> **RECORDS TO USE**
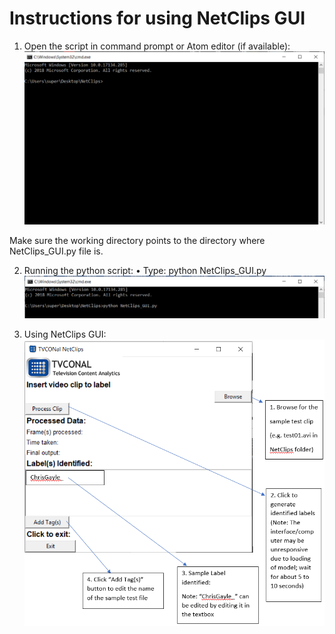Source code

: # Instructions for using NetClips GUI

1. Open the script in command prompt or Atom editor (if available):
![Step_1](/readme_files/Step_1.png)

Make sure the working directory points to the directory where NetClips_GUI.py file is.

2. Running the python script:
  •	Type:  python NetClips_GUI.py
![Step_2](/readme_files/Step_2.png)

3. Using NetClips GUI:
![Step_3_final](/readme_files/Step_3_final.png)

> **WORK INSTRUCTION**
The task calls for every record to be transcribed exactly, with no images included.

> **RESPONSE AREA**
Source code

: # Instructions for using NetClips GUI

1. Open the script in command prompt or Atom editor (if available):
![Step_1](/readme_files/Step_1.png)

Make sure the working directory points to the directory where NetClips_GUI.py file is.

2. Running the python script:
  •	Type:  python NetClips_GUI.py
![Step_2](/readme_files/Step_2.png)

3. Using NetClips GUI:
![Step_3_final](/readme_files/Step_3_final.png)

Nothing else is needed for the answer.